Show, from the entries below, every line in which "scales" appears.

· · · · ·

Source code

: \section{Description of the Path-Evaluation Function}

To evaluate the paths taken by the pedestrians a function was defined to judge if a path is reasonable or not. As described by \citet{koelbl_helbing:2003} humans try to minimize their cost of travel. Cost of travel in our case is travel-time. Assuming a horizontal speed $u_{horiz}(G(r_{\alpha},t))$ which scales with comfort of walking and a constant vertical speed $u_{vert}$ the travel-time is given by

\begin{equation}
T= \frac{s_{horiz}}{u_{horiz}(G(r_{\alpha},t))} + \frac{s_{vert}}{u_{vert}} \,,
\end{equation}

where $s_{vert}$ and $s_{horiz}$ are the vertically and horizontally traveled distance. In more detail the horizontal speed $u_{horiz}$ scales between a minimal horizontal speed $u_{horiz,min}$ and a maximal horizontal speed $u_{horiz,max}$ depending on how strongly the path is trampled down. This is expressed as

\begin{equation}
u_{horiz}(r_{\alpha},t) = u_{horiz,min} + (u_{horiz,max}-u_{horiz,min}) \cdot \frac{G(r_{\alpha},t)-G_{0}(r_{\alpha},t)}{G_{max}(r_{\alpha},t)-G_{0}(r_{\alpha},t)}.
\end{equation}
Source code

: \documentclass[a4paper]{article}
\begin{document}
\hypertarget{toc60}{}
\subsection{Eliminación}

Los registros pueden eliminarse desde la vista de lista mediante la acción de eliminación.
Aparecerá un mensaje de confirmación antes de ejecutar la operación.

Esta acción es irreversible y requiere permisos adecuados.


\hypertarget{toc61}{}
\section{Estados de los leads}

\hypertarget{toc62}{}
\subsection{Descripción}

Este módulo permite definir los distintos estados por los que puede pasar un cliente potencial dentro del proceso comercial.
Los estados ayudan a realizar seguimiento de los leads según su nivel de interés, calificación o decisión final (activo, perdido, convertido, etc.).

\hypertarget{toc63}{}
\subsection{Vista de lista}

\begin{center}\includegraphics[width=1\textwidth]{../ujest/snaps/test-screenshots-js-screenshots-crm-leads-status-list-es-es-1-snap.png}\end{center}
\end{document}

· · · · ·

* _ANSWER AREA_
To evaluate the paths taken by the pedestrians a function was defined to judge if a path is reasonable or not. As described by \citet{koelbl_helbing:2003} humans try to minimize their cost of travel. Cost of travel in our case is travel-time. Assuming a horizontal speed $u_{horiz}(G(r_{\alpha},t))$ which scales with comfort of walking and a constant vertical speed $u_{vert}$ the travel-time is given by
where $s_{vert}$ and $s_{horiz}$ are the vertically and horizontally traveled distance. In more detail the horizontal speed $u_{horiz}$ scales between a minimal horizontal speed $u_{horiz,min}$ and a maximal horizontal speed $u_{horiz,max}$ depending on how strongly the path is trampled down. This is expressed as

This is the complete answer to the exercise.